= Nicholas Hall =

Australian jockey

Nicholas Hall is a Melbourne jockey originally from Brisbane, Queensland.

==Background==
Nicholas Hall is the son of the retired jockey Greg Hall who rode multiple group one winners in his career, including the:
- 1992 Melbourne Cup on Subzero for Lee Freedman
- 1992 Cox Plate on Super Impose for Lee Freedman.

His grandfather Ron Hall was a jumps jockey.

Nicholas never showed an interest in riding until he was 17 and decided to try it.
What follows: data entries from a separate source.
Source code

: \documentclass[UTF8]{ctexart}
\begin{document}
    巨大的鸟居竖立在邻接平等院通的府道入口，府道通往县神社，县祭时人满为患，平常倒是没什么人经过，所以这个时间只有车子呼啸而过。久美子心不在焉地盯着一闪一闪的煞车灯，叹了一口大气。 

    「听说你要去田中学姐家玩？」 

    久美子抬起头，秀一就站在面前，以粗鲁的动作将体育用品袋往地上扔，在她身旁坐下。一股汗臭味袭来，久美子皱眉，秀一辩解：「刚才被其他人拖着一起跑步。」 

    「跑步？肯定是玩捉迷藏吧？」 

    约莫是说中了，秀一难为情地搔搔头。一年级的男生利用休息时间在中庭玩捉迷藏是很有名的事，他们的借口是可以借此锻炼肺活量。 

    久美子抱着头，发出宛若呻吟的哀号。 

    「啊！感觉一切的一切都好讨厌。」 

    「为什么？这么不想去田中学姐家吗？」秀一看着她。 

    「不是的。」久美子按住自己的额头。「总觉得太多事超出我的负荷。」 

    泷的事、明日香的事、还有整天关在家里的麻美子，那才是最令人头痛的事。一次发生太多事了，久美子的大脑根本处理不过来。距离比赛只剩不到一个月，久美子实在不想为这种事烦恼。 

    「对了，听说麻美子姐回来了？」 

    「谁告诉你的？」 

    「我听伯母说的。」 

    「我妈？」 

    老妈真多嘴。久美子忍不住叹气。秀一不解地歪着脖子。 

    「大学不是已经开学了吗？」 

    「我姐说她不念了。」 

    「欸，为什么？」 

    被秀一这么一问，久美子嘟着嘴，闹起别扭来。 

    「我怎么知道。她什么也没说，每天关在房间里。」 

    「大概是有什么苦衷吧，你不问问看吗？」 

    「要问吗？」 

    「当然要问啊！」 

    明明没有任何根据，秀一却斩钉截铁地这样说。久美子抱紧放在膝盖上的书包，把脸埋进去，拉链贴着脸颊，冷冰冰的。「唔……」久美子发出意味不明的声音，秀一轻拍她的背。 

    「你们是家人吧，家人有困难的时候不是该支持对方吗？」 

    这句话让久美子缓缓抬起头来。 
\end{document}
He was so inexperienced that the first time he tried to ride a horse, he put the saddle on backwards.

==Riding career==

Hall quickly became one of Australia's top riders.

His wins include the:

- 2009 Turnbull Stakes on Efficient.
- 2013 Caulfield Cup on Fawkner for Robert Hickmott
- 2016 Caulfield Cup on Jameka for Ciaron Maher.

He has also ridden in the Melbourne Cup:

- 16th in 2008 on Red Lord for Anthony Cummings
- 8th in 2009 on C'est La Guerre for John Sadler
- 4th in 2010 on Zipping for Robert Hickmott
- 18th in 2012 on Sanagas for Bart Cummings
- 6th in 2013 on Fawkner for Robert Hickmott
- 10th in 2014 on Fawkner for Robert Hickmott
- 15th in 2016 on Jameka for Ciaron Maher.